## TASK ITEM
Each line below must be transcribed exactly, and no picture may appear in the transcription.

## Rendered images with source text
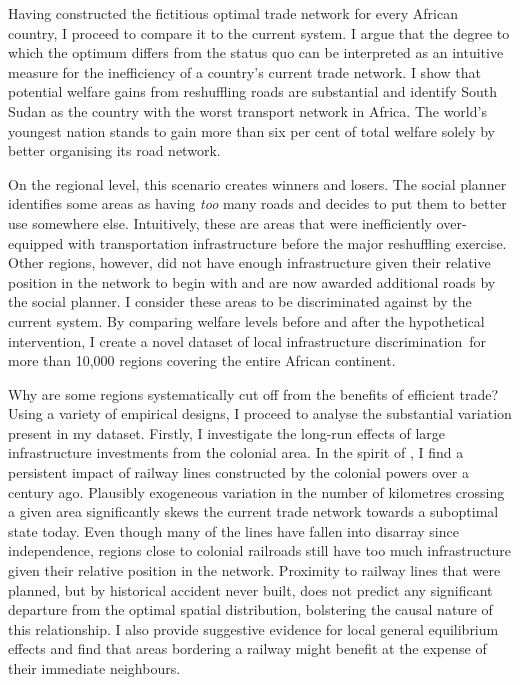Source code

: \documentclass[11pt, oneside]{article}   	%
\begin{document}
Having constructed the fictitious optimal trade network for every African country, I proceed to compare it to the current system. I argue that the degree to which the optimum differs from the status quo can be interpreted as an intuitive measure for the inefficiency of a country's current trade network. I show that potential welfare gains from reshuffling roads are substantial and identify South Sudan as the country with the worst transport network in Africa. The world's youngest nation stands to gain more than six per cent of total welfare solely by better organising its road network.

On the regional level, this scenario creates winners and losers. The social planner identifies some areas as having \emph{too} many roads and decides to put them to better use somewhere else. Intuitively, these are areas that were inefficiently over-equipped with transportation infrastructure before the major reshuffling exercise. Other regions, however, did not have enough infrastructure given their relative position in the network to begin with and are now awarded additional roads by the social planner. I consider these areas to be discriminated against by the current system. By comparing welfare levels before and after the hypothetical intervention, I create a novel dataset of local infrastructure discrimination for more than 10,000 regions covering the entire African continent.

Why are some regions systematically cut off from the benefits of efficient trade? Using a variety of empirical designs, I proceed to analyse the substantial variation present in my dataset. Firstly, I investigate the long-run effects of large infrastructure investments from the colonial area. In the spirit of \cite{jedwab_permanent_2016}, I find a persistent impact of railway lines constructed by the colonial powers over a century ago. Plausibly exogeneous variation in the number of kilometres crossing a given area significantly skews the current trade network towards a suboptimal state today. Even though many of the lines have fallen into disarray since independence, regions close to colonial railroads still have too much infrastructure given their relative position in the network. Proximity to railway lines that were planned, but by historical accident never built, does not predict any significant departure from the optimal spatial distribution, bolstering the causal nature of this relationship. I also provide suggestive evidence for local general equilibrium effects and find that areas bordering a railway might benefit at the expense of their immediate neighbours.
\end{document}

## RESULT FOR THIS EXERCISE
Source code

: \documentclass[11pt, oneside]{article}   	%
\begin{document}
Having constructed the fictitious optimal trade network for every African country, I proceed to compare it to the current system. I argue that the degree to which the optimum differs from the status quo can be interpreted as an intuitive measure for the inefficiency of a country's current trade network. I show that potential welfare gains from reshuffling roads are substantial and identify South Sudan as the country with the worst transport network in Africa. The world's youngest nation stands to gain more than six per cent of total welfare solely by better organising its road network.

On the regional level, this scenario creates winners and losers. The social planner identifies some areas as having \emph{too} many roads and decides to put them to better use somewhere else. Intuitively, these are areas that were inefficiently over-equipped with transportation infrastructure before the major reshuffling exercise. Other regions, however, did not have enough infrastructure given their relative position in the network to begin with and are now awarded additional roads by the social planner. I consider these areas to be discriminated against by the current system. By comparing welfare levels before and after the hypothetical intervention, I create a novel dataset of local infrastructure discrimination for more than 10,000 regions covering the entire African continent.

Why are some regions systematically cut off from the benefits of efficient trade? Using a variety of empirical designs, I proceed to analyse the substantial variation present in my dataset. Firstly, I investigate the long-run effects of large infrastructure investments from the colonial area. In the spirit of \cite{jedwab_permanent_2016}, I find a persistent impact of railway lines constructed by the colonial powers over a century ago. Plausibly exogeneous variation in the number of kilometres crossing a given area significantly skews the current trade network towards a suboptimal state today. Even though many of the lines have fallen into disarray since independence, regions close to colonial railroads still have too much infrastructure given their relative position in the network. Proximity to railway lines that were planned, but by historical accident never built, does not predict any significant departure from the optimal spatial distribution, bolstering the causal nature of this relationship. I also provide suggestive evidence for local general equilibrium effects and find that areas bordering a railway might benefit at the expense of their immediate neighbours.
\end{document}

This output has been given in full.